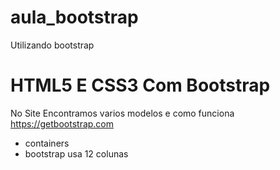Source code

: # aula_bootstrap
Utilizando bootstrap

# HTML5 E CSS3 Com Bootstrap
No Site Encontramos varios modelos e como funciona
https://getbootstrap.com

 - containers
 - bootstrap usa 12 colunas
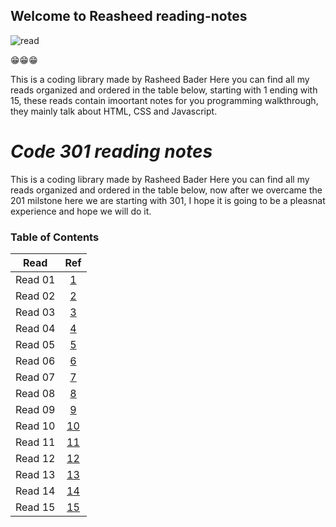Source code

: ## Welcome to Reasheed reading-notes

![read](https://www.livemorezone.com/wp-content/uploads/book-cafes-in-mumbai-livemorezone-dbs.jpg)

😁😁😁

This is a coding library made by Rasheed Bader
Here you can find all my reads organized and ordered in the table below, starting with 1 ending with 15, these reads contain imoortant notes for you programming walkthrough, they mainly talk about HTML, CSS and Javascript.


# ***Code 301 reading notes***

This is a coding library made by Rasheed Bader
Here you can find all my reads organized and ordered in the table below, now after we overcame the 201 milstone here we
are starting with 301, I hope it is going to be a pleasnat 
experience and hope we will do it.

### Table of Contents


|   Read   |        Ref         |
|:--------:|:------------------:|
|  Read 01 |  [1](301/Read01-SMACSSandResponsiveWebDesign.md)  |
|  Read 02 |  [2](301/Read02-JQueryStuff.md)  |
|  Read 03 |  [3](301/Read03-CSSFrog.md)  |
|  Read 04 |  [4](301/Read04-Regex&CSS.md)  |
|  Read 05 |  [5](301/Read05-HEROKU.md)  |
|  Read 06 |  [6](301/Read06-NodeExpress&API.md)  |
|  Read 07 |  [7](301/Read07-APIsContinued.md)  |
|  Read 08 |  [8](301/Read08-SQL.md)  |
|  Read 09 |  [9](301/Read09-Refactoring.md)  |
|  Read 10 |  [10](301/Read10-TheCallStack.md) |
|  Read 11 |  [11](class-11.md) |
|  Read 12 |  [12](class-12.md) |
|  Read 13 |  [13](class-13.md) |
|  Read 14 |  [14](class-14.md) |
|  Read 15 |  [15](class-15.md) |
========================================================================
# Description of the task:
Reproduce all of the data exactly, omitting each picture it holds.

# Written answer:
Source code

: # aula_bootstrap
Utilizando bootstrap

# HTML5 E CSS3 Com Bootstrap
No Site Encontramos varios modelos e como funciona
https://getbootstrap.com

 - containers
 - bootstrap usa 12 colunas
Source code

: ## Welcome to Reasheed reading-notes

![read](https://www.livemorezone.com/wp-content/uploads/book-cafes-in-mumbai-livemorezone-dbs.jpg)

😁😁😁

This is a coding library made by Rasheed Bader
Here you can find all my reads organized and ordered in the table below, starting with 1 ending with 15, these reads contain imoortant notes for you programming walkthrough, they mainly talk about HTML, CSS and Javascript.


# ***Code 301 reading notes***

This is a coding library made by Rasheed Bader
Here you can find all my reads organized and ordered in the table below, now after we overcame the 201 milstone here we
are starting with 301, I hope it is going to be a pleasnat 
experience and hope we will do it.

### Table of Contents


|   Read   |        Ref         |
|:--------:|:------------------:|
|  Read 01 |  [1](301/Read01-SMACSSandResponsiveWebDesign.md)  |
|  Read 02 |  [2](301/Read02-JQueryStuff.md)  |
|  Read 03 |  [3](301/Read03-CSSFrog.md)  |
|  Read 04 |  [4](301/Read04-Regex&CSS.md)  |
|  Read 05 |  [5](301/Read05-HEROKU.md)  |
|  Read 06 |  [6](301/Read06-NodeExpress&API.md)  |
|  Read 07 |  [7](301/Read07-APIsContinued.md)  |
|  Read 08 |  [8](301/Read08-SQL.md)  |
|  Read 09 |  [9](301/Read09-Refactoring.md)  |
|  Read 10 |  [10](301/Read10-TheCallStack.md) |
|  Read 11 |  [11](class-11.md) |
|  Read 12 |  [12](class-12.md) |
|  Read 13 |  [13](class-13.md) |
|  Read 14 |  [14](class-14.md) |
|  Read 15 |  [15](class-15.md) |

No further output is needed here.